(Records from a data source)
____
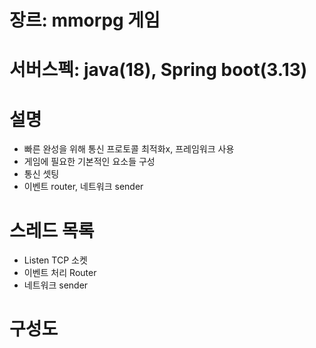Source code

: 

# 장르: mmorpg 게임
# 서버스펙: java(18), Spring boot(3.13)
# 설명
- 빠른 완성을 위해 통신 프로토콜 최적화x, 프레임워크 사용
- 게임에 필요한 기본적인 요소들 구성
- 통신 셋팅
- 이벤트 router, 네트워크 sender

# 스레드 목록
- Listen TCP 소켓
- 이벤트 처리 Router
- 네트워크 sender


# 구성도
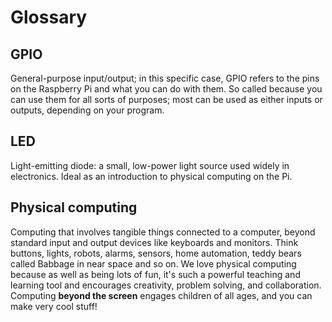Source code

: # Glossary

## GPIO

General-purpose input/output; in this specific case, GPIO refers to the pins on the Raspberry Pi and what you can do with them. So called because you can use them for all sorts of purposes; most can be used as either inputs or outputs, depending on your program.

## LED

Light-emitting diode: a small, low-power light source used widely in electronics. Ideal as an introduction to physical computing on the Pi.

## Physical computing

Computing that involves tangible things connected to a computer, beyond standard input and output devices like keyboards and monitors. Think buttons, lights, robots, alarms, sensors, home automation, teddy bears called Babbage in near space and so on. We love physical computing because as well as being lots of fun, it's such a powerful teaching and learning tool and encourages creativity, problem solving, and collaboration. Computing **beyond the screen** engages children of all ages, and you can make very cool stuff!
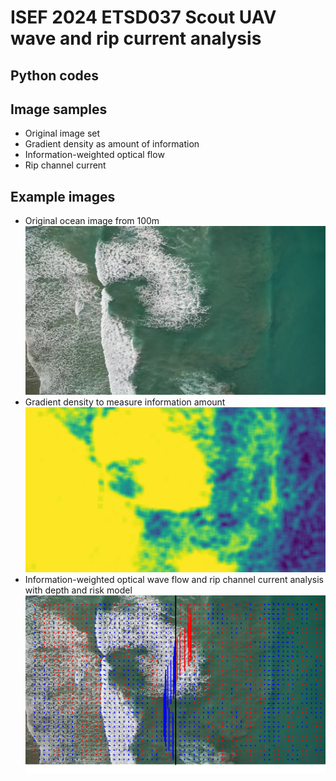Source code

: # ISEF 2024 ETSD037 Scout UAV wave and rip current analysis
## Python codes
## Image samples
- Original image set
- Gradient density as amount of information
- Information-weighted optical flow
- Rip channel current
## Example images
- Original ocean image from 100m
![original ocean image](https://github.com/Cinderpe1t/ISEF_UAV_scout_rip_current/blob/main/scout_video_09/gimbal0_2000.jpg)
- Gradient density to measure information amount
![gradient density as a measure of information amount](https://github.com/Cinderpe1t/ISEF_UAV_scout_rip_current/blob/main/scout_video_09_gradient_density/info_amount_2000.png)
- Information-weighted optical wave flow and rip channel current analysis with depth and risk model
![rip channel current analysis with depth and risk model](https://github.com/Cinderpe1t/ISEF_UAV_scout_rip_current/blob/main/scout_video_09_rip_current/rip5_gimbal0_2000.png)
____
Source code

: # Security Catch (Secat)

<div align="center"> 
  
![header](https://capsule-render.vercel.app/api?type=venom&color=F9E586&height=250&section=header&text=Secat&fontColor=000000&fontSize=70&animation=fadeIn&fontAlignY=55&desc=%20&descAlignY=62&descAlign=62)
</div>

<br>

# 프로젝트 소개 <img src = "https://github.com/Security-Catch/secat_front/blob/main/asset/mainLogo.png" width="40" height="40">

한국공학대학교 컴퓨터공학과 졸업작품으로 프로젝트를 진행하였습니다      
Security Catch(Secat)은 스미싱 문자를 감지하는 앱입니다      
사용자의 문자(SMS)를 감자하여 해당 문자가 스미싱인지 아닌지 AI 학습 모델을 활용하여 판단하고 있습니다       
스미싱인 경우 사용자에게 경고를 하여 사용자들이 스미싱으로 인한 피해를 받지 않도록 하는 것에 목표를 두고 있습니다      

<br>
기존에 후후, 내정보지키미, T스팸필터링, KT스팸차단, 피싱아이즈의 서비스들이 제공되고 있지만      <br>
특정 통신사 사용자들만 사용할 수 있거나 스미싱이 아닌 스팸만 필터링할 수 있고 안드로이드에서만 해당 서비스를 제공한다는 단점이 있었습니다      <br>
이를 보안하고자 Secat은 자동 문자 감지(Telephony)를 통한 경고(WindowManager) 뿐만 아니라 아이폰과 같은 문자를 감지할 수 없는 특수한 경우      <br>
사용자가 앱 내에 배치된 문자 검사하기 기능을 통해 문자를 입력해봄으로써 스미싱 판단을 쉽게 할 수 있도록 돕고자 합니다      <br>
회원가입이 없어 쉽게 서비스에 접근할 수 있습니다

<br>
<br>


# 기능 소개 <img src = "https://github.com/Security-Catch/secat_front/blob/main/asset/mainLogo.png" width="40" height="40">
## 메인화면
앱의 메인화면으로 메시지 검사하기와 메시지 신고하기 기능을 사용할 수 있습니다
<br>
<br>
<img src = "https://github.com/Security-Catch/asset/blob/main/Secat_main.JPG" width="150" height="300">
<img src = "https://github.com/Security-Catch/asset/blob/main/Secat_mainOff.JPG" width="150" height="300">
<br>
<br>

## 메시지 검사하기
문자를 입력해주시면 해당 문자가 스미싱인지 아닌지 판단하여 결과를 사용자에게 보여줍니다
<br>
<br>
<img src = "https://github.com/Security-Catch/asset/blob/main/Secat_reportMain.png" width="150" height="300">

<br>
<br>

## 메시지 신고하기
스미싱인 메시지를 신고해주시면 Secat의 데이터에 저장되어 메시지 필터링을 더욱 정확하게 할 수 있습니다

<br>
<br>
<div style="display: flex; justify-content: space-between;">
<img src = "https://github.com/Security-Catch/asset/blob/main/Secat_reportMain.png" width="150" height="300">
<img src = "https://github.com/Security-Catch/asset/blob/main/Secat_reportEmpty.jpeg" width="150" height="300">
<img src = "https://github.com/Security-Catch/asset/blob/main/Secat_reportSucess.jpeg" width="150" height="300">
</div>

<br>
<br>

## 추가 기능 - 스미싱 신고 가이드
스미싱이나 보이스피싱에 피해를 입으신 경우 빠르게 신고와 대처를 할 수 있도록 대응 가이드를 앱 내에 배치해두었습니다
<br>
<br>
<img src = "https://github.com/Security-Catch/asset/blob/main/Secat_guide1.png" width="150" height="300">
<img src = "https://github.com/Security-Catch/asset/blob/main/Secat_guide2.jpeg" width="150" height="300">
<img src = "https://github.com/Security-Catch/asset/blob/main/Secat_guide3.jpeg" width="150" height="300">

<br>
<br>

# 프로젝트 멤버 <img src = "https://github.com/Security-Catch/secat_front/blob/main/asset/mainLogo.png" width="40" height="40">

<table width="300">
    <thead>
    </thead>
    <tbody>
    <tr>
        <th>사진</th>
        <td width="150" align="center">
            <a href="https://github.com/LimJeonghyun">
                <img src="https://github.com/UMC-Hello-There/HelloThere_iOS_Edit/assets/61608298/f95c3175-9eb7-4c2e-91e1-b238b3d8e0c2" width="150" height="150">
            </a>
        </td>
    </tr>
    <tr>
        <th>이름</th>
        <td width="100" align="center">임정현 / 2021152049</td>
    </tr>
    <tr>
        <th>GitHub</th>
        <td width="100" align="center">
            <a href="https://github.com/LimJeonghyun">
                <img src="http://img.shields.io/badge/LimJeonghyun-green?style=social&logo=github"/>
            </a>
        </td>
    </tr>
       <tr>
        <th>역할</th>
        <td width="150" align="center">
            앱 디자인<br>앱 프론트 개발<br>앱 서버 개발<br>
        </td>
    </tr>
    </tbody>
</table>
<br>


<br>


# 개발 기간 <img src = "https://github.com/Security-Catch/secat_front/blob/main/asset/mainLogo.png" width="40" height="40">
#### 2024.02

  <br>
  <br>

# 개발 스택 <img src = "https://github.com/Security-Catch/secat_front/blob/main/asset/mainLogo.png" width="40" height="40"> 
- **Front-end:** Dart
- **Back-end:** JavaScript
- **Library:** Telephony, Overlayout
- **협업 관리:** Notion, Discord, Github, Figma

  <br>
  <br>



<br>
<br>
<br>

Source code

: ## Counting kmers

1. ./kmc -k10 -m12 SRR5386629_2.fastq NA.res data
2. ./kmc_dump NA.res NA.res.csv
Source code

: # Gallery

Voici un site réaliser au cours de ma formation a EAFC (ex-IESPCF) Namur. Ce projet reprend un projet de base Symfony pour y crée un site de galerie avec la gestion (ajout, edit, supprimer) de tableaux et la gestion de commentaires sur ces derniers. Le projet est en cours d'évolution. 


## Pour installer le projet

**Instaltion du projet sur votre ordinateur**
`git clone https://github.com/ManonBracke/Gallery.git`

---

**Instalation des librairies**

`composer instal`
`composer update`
____
Task details -> Counting only lines that contain the string "Telephony", how many are there in the data above? Give the number alone.

Solution for this exercise -> 2